Data to use
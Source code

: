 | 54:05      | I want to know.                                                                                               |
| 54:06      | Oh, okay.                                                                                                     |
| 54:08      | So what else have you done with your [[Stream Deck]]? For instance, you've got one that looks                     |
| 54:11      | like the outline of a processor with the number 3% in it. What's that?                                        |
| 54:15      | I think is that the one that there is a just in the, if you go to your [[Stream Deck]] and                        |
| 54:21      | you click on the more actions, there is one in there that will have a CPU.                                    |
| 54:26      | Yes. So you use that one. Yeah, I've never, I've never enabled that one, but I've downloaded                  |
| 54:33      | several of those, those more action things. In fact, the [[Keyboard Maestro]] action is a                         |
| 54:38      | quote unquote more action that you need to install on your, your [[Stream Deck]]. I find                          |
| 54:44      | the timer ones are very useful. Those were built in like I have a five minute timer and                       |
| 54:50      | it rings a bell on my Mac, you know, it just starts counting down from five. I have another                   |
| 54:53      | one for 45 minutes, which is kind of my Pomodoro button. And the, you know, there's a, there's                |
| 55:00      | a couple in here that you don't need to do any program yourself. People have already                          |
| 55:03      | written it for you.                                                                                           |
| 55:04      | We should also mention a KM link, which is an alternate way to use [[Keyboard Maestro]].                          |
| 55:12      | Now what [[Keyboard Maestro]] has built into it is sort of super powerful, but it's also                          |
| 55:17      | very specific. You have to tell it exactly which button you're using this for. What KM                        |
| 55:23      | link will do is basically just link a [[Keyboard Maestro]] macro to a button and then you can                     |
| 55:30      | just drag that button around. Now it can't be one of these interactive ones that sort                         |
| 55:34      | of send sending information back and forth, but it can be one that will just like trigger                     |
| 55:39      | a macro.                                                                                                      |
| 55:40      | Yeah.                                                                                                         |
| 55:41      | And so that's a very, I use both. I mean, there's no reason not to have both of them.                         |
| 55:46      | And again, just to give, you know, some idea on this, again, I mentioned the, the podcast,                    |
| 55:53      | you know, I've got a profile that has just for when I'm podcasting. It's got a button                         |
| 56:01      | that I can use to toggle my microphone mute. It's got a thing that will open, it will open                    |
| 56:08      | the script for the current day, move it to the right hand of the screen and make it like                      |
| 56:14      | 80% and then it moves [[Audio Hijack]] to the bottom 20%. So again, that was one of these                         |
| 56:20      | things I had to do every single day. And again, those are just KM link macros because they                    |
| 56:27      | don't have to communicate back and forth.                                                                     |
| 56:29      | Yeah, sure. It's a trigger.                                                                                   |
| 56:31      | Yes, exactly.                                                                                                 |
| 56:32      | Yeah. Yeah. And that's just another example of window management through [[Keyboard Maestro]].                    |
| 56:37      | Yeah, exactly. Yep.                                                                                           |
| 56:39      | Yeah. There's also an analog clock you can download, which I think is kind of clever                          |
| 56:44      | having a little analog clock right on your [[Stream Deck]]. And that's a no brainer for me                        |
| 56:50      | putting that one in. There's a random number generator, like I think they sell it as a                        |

Description of the task
In the listing above, find the line containing "think is that" and the line containing "rings a bell". Output them and every line between, exactly, and nothing else.

Result
| 54:15      | I think is that the one that there is a just in the, if you go to your [[Stream Deck]] and                        |
| 54:21      | you click on the more actions, there is one in there that will have a CPU.                                    |
| 54:26      | Yes. So you use that one. Yeah, I've never, I've never enabled that one, but I've downloaded                  |
| 54:33      | several of those, those more action things. In fact, the [[Keyboard Maestro]] action is a                         |
| 54:38      | quote unquote more action that you need to install on your, your [[Stream Deck]]. I find                          |
| 54:44      | the timer ones are very useful. Those were built in like I have a five minute timer and                       |
| 54:50      | it rings a bell on my Mac, you know, it just starts counting down from five. I have another                   |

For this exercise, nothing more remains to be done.